As others have noted, I was also struck by your approach to rolling the melee round and avoiding the person-by-person interrogation about their actions, which constantly leads to a waste of time. I remember so many games where, after 10 minutes of bickering, my turn FINALLY came around. I'd roll a 6, of course. "Miss". There it was -- my 3 seconds of active play time for the hour.
Great thoughts, and I'm keeping your idea of "everybody roll melee attacks!" for use later. Many thanks.
Isn't it contradictory how source material is good, but over-documented game systems are bad? Just look at what you did with a tiny book, tiny preparation time. Eight million volumes of the latest edition sourcebooks were simply not needed. On the other hand *something* was needed to help with those high-potential moments in the game. It is not possible for the DM to think of everything, and there is no time for him to sit and wonder -- the game must go on.

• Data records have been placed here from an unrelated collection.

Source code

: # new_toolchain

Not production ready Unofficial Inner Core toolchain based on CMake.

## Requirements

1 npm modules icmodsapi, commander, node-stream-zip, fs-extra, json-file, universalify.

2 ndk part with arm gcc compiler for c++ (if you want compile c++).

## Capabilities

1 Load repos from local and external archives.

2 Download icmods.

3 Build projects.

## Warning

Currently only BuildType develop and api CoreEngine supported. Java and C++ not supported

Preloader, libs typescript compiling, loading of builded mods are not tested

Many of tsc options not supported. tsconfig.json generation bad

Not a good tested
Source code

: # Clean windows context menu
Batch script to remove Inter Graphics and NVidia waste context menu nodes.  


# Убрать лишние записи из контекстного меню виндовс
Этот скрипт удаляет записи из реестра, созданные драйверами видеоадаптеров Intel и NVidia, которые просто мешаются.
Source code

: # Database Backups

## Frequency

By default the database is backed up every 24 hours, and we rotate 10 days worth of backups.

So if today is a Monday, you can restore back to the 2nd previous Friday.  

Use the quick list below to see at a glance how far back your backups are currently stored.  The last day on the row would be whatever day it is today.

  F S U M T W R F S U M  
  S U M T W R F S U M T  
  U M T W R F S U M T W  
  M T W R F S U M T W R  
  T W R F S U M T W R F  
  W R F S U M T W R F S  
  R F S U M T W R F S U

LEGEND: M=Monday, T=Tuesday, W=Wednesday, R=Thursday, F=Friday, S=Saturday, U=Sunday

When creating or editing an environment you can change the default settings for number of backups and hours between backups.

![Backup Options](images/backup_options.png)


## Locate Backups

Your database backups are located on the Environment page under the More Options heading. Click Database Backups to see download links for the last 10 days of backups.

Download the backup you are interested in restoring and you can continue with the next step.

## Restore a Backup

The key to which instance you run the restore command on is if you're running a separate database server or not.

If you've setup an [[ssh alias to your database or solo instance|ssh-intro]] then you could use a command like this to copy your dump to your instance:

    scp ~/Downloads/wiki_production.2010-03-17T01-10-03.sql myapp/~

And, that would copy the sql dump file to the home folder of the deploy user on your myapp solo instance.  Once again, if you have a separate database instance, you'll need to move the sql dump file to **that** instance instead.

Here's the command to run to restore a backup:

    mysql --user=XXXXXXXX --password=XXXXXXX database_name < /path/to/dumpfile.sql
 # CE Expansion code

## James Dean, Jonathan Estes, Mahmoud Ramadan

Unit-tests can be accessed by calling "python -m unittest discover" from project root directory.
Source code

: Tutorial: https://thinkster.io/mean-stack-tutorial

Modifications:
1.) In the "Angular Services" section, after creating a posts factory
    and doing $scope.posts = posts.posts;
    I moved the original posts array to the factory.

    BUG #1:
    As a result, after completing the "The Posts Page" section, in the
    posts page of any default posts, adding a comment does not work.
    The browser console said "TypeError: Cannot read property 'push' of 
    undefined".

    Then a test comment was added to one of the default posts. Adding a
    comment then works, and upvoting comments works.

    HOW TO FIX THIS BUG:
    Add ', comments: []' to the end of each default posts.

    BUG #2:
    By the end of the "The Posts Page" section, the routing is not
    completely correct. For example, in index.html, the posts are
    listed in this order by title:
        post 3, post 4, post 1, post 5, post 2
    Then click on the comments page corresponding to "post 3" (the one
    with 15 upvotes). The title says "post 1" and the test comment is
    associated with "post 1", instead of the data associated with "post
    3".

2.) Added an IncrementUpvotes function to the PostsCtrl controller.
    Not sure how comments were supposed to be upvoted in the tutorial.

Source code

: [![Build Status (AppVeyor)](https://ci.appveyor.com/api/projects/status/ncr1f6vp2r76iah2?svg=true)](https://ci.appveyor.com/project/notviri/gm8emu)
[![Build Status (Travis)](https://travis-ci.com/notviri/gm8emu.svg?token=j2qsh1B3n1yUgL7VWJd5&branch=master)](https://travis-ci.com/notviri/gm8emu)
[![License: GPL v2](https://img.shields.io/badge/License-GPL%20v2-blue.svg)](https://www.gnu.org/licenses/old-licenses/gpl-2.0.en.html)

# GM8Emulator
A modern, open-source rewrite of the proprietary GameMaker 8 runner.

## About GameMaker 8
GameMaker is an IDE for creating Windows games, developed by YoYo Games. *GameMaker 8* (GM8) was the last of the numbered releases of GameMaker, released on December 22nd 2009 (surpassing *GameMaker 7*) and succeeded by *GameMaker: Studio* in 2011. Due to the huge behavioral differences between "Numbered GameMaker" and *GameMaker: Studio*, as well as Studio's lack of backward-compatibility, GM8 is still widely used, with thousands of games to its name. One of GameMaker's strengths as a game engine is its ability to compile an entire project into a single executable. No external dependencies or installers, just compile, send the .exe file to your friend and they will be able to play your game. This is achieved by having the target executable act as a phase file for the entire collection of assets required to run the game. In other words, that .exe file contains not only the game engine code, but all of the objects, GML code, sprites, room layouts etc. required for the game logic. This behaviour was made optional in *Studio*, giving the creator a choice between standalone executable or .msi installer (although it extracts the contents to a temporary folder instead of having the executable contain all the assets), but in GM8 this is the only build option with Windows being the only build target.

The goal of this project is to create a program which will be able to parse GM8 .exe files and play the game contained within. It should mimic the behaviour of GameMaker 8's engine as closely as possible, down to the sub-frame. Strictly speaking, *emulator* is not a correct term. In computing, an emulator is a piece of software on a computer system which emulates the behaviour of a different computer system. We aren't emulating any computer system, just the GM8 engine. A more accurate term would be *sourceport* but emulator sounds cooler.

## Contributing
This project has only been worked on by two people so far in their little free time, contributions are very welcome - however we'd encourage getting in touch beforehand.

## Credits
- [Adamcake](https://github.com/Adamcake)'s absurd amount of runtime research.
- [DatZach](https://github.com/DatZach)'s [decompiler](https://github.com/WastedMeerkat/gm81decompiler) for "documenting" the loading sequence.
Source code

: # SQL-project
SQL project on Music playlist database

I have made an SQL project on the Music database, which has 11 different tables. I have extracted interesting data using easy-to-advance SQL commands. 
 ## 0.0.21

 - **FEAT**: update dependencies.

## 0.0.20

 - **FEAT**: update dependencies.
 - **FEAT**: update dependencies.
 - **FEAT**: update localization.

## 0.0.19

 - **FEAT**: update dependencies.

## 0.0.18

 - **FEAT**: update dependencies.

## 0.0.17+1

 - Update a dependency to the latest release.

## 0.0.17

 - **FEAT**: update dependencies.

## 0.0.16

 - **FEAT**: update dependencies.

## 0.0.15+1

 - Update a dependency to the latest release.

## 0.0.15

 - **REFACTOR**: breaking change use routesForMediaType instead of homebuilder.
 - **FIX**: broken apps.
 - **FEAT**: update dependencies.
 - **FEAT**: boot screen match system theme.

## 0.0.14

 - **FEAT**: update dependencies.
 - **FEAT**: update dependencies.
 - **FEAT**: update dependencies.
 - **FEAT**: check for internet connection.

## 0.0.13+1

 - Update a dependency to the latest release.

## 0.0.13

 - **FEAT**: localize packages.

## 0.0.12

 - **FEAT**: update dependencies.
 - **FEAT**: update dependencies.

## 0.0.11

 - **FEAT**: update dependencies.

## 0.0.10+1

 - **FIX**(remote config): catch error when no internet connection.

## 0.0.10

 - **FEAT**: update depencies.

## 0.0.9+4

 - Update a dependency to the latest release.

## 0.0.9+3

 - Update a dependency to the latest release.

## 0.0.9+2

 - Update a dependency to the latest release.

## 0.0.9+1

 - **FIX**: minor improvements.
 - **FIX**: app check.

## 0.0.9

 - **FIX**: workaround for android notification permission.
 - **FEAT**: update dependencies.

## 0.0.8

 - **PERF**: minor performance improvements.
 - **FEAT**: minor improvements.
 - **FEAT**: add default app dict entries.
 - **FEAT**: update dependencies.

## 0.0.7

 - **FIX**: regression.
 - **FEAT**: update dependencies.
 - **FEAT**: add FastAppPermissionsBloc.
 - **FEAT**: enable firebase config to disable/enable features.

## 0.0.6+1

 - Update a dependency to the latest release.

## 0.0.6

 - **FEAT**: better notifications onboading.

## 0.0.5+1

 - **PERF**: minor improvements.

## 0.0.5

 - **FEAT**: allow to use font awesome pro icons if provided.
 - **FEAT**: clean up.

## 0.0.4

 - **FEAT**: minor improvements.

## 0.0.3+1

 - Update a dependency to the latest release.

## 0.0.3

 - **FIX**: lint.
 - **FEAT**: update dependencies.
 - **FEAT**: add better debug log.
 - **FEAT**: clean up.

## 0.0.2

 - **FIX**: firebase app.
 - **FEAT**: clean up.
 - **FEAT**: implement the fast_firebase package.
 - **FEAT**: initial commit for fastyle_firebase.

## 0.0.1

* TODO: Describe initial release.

In exchange for your great insights, I'll trade one back to you that I hope you will find thought-provoking. I am determined to construct a resolution system in which the DM never rolls any dice. Instead of the DM frantically playing 10 goblins and rolling dozens of dice (doing the work of several players), the DM instead says, "The goblins attack. Roll melee defense. John and Judy, you have two goblins each on you. Fred, Estelle, Louise, you have only one goblin each to deal with." And my rules system will essentially do the rest, leaving the DM free to absorb the combat results, mark damage to his many goblin monsters, move figurines perhaps, and the zillion other mental tasks a DM is engaged in. Who knows, it might even give him time to throw color and flavor into the encounter! The whole fight is resolved without the DM touching a die. Instead of rolling for a trap that might spring, the DM says, "Joel, roll vs. trap avoidance". I think you get the gist of it -- old habits and language patterns will have to change, but I think it's the way of the future. The trick is, a simple resolution has to determine which party was hit (if either) and how much damage was taken. But I'm confident I will eventually solve that problem. I think making the DM diceless is part of next-generation RPG gaming.
Thanks again for sharing your terrific experience...you sound like a great DM!